Lying in picturesque Glendale near the Cheviot Hills, Chatton is a small rural village. It is set in a parish of the same name and is situated in the River Till valley. Chatton's geographical location is 5 miles southwest of Belford and 5 miles east of Wooler.
Over the centuries it is thought that the village's location moved, along with the changing course of the river; the present layout is around 200 years in age. The soil makeup of the area is clay and sand, with a limestone and rock subsoil. The land around the river is more fertile, and the chief crops at the end of the nineteenth century were noted as wheat, oats and turnips. Elsewhere the land is more heath-like; much pasture land can be found here, with sheep and cattle a common sight. A rock shelter at nearby Ketley Crag has examples of pre-historic rock art petroglyphs, including a profusion of cup and ring marks, which have been described as "stunning".
Not far from Chatton is Fowberry Tower, a fifteenth century structure built originally for defence during the lawless border raids. It is to be found on the banks of the river Till and is set in parkland with notable specimens of a variety of trees. The tower was converted to a residence in the seventeenth century. It was later the home of George Culley, the great agricultural reformer who along with his brother Matthew set about improving methods of soil cultivation in the nineteenth century. Stock improvement was carried out too, and this included the production of the Border Leicester breed of sheep.

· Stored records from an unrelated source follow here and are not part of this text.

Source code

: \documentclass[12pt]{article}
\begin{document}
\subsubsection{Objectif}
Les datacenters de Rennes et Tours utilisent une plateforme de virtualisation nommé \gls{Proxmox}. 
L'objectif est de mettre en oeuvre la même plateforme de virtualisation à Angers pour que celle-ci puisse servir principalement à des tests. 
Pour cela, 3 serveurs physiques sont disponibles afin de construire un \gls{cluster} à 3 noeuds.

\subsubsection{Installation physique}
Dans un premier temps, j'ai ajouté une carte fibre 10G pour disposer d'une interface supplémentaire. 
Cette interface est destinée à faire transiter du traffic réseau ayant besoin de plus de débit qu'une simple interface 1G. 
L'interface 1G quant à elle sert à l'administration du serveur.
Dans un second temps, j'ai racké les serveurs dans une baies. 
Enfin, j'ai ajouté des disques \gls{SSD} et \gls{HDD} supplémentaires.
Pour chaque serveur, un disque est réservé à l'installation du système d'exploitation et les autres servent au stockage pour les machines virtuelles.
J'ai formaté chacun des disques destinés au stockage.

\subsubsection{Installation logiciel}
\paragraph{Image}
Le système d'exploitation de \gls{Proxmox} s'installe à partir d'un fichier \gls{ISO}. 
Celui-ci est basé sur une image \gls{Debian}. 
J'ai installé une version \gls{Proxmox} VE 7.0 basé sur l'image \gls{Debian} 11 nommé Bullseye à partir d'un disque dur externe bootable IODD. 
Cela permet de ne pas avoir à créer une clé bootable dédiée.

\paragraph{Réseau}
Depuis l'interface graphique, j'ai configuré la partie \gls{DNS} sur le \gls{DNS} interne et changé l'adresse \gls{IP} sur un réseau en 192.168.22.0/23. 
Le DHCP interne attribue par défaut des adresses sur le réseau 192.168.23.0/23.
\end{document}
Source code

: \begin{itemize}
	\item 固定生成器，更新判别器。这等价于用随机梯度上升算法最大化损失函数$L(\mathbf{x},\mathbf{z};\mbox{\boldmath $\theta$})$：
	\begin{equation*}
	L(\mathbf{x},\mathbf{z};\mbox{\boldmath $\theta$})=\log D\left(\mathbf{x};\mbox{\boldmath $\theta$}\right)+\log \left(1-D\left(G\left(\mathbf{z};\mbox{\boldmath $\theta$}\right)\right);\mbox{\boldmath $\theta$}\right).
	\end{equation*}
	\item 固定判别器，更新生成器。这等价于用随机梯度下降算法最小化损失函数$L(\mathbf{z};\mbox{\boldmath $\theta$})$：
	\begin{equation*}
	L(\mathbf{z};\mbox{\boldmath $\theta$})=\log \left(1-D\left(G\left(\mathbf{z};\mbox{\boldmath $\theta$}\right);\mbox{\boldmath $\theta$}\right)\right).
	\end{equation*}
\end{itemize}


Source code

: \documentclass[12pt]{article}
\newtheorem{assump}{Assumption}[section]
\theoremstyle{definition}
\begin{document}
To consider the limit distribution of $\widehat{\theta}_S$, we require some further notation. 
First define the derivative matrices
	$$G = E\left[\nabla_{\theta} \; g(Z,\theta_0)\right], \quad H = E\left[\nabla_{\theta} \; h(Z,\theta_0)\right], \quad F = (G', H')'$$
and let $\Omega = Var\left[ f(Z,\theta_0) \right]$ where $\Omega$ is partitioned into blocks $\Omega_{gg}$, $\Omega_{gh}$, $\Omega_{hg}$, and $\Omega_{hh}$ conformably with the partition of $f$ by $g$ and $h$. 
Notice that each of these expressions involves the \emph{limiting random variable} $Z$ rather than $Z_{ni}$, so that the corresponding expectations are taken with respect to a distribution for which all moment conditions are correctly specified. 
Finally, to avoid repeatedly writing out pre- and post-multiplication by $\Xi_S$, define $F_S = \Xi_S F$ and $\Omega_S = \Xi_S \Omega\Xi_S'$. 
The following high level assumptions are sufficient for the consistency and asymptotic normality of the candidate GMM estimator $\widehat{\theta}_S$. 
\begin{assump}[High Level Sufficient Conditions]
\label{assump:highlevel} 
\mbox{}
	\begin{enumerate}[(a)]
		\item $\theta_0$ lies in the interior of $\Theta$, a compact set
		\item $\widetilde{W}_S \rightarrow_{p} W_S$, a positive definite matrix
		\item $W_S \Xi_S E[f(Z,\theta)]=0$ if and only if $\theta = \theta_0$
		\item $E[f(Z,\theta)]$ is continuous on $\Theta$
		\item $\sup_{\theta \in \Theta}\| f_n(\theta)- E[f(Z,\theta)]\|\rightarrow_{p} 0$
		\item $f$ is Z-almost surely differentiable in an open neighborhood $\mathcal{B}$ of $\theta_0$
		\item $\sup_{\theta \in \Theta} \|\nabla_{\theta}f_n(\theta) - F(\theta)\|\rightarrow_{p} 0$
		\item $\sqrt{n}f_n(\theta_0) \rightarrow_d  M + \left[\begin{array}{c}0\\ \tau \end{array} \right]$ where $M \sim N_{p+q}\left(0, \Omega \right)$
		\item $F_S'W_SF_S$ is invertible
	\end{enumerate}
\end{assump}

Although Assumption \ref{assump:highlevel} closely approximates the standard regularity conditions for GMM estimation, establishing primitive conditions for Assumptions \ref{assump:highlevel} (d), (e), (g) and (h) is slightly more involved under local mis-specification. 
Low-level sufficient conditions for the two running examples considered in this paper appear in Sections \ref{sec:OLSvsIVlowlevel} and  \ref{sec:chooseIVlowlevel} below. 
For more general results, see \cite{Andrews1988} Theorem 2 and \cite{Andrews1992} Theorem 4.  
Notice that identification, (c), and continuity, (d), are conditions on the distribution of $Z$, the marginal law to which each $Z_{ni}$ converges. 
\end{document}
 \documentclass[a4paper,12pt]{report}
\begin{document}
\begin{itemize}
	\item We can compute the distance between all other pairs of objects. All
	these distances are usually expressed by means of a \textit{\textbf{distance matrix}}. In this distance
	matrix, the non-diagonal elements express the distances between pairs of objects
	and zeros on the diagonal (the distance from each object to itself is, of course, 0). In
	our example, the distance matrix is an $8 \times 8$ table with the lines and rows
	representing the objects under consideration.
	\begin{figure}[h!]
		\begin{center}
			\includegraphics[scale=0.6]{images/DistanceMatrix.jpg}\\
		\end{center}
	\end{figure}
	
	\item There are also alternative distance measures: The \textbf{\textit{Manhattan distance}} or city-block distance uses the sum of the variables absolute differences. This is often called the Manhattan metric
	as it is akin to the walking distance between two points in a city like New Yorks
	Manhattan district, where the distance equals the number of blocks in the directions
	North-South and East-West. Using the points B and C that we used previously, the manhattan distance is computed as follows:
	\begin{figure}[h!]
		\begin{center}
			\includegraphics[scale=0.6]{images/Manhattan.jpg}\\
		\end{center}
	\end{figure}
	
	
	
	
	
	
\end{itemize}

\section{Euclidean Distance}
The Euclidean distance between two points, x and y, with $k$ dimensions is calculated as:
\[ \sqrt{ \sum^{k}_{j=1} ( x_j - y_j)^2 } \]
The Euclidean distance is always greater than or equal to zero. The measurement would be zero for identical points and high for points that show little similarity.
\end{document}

The Anglican Holy Cross church is the present church at Chatton, but there has been a place of worship here for many centuries. The original church dated from the twelfth century and was granted to Alnwick Abbey by William de Vesci. After the dissolution of the monasteries in the 1530s, the patronage was settled on the Earls of Northumberland, who were the traditional lords of the manor. The Norman church was eventually consumed by fire, and a new church was built, in the Gothic style, near the earlier site. There was a discovery in 1814, in the north side of the churchyard, of a large stone coffin. The remains were thought to be those of a follower of Robert Bruce from around 1300, and the site contained a silver penny from the period as well as a steel spur and other items.
As the nineteenth century drew to a close, Chatton had a national school with an average attendance of 65; Archibald Jackson was the master of the school. There were 5 shops in the village including a tailor, post office and sweet shop. A blacksmith traded here as well as a carpenter and undertaker. Villagers had use of a reading room, and there was a brewery operating. Today Chatton is still a peaceful rural village; the local public house The Percy Arms a popular place for meals and socializing with locals and visitors alike.